I have been away for so long. So many things have happened. I was loosing good and then got way off track. I had to have gallbladder surgery and for a long time I thought I was having problems with my lapband and all along it was the gallbladder. Lots of other things have gotten in my way on this journey. I am feeling really good now and on the right track.
Well it has been awhile since I have posted. Just living so fast and furious, trying to remember to take the time to take care of myself. Take those small slow bites, wait the 1 minute. Just simple things that I sometimes don't take the time to do. I always feel a bit funny when out to eat and everyone is finished but me. Or when the waiter keeps coming bay asking if everything is ok. I feel like yelling "yes, do you mind if I don't cram my food all it at once" Makes me think how society as a whole just eats so fast. Always in a hurry. I am really hoping that some weight drops a bit in the next couple of weeks. I think it will now.
Today I see my Dr. I don't know where I am right now in this journey. I have been so busy and running and going that I just haven't taken time out to do some self checking. I had my 19 year old niece stay with us for over a week, at which time my mother came and was with us for 2 weeks and my grandson. Now this weekend I have my daughter-n-law and their 2 kids. My daughter and her 2. Wow!! this has been the busiest summer. It is super fun though. I love having them all at my house and cooking for them. Playing with the grandkids is the greatest. Well back to the fill situation....so I know today the Dr is going to ask me "do you think you need a fill" some days I know I need one and some days I feel like I can barely eat. I also think my weight loss is going to be really low. I hate that, makes me feel like such a looser (and not in the right way!!)... I guess I will figure it out and udpate tomorrow if I get a fill or not.
Not doing my best today. Feeling really tired and wasn't ready to get up this morning. Oh well, sometimes that makes for the best days. Had a really tough episode Saturday night at a dinner. I think I ate too fast or got too much rice in my food, was having Chinese food. I spent the rest of the evening and even yesterday feeling "stuck" and sliming. This morning still taking it easy, eating something a bit soft for breakfast. I think that might be the worse I have ever had. It's really hard to remember to focus on eating slowly when eating when others. At home and when its just me hubby eating out, I use a timer on my iphone. Works perfect. Not exactly cool to get your iphone out and time your eating at a dinner. Everyone eats so darn fast, when I go really slow it is very noticable. Well just have to keep doing what I need to do. Great week to all!!!
I have been on one of those roller coasters where one morning I weigh one thing, the next morning 2 lbs lighter, the next day back to the original number, the next day one number higher, the next day 2 lbs lighter. Get the picture??? I hate that. Finally for 2 days now I have been 2 lbs lighter. Maybe finally I am moving on, back on track with loosing. I am following a pretty good plan with occasional treats. I won't call them "cheats" or anything like that because they aren't, they are planned small portions of something sweet. I have to make sure I keep that limited and keep it as a treat and not habit.

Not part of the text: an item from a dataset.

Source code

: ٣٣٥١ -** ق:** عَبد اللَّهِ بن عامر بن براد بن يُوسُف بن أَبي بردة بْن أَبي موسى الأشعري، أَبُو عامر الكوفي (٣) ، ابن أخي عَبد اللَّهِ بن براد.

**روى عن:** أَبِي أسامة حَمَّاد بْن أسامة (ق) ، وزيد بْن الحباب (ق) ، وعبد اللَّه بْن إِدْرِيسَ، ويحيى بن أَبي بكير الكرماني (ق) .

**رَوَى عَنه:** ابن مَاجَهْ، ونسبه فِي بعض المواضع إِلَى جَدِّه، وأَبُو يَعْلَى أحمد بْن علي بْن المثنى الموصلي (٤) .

I think I have be able to live with my plan forever and I know that living forever with nothing sweet isn't going to happen. I am of the belief that if you allow yourself a small portion of something occasionally it will keep you satisfied. My usual treat is "Starbucks" I have a bad addiction to light extra coffee caramel frapp!! Heck yeah!!! Love those darn things.
Ok, its time for me to get on the stick and quit sitting around sabotaging myself. I really need to get past these 3 weights that I bounce around with. Everyday I weight 239, 241, or 242. WTF... I want to move down and be more consistent. I know my fill is good, I can feel it working. I have really been feeling over-whelmed and stressed alot. I think it is just the summer and so much going on. This feelings always leave me eating and by eating I mean eating the wrong stuff. I do so good all day and then in the evening I have been deciding that I "deserve" something. Well what the hell I deserve is to have a healthy, functioning body. I deserve some nice new clothes from a regular store. Am I scared?? I could be. I don't remember buying clothes from a regular store, I don't remember not having this fat shielding me from life. I have always had it. Sometimes it scares me??? What will I do, who will I be if I am not "overweight Lillie". What excuse for not participating in life will I have? Crap maybe I need some advice!!!
Last Thursday I had my monthly check up visit with my Dr. Since I had lost 8 pounds in the month he felt like I did not need a fill. He thought that was really good. It's so hard for me to tell if I need a fill or not. I know in the morning I can't eat much, I know when I eat bread or something like pasta I can't hardly eat it. I do get full. The problem is at night. I don't know if I am hungry or just snacking out of habit??? That is the hardest thing for me. I really think I maybe just like to snack out of habit and boredom, or emotional eating. Me and my husband are not very active in the evening unless we have a meeting or something else to do. I really think the TV bores me, which could cause the snacking. I am going to work hard at not doing that for awhile. Maybe tonight when I get that feeling that it's time to get something to eat, I will write down what I am thinking or feeling. Take care everyone!!!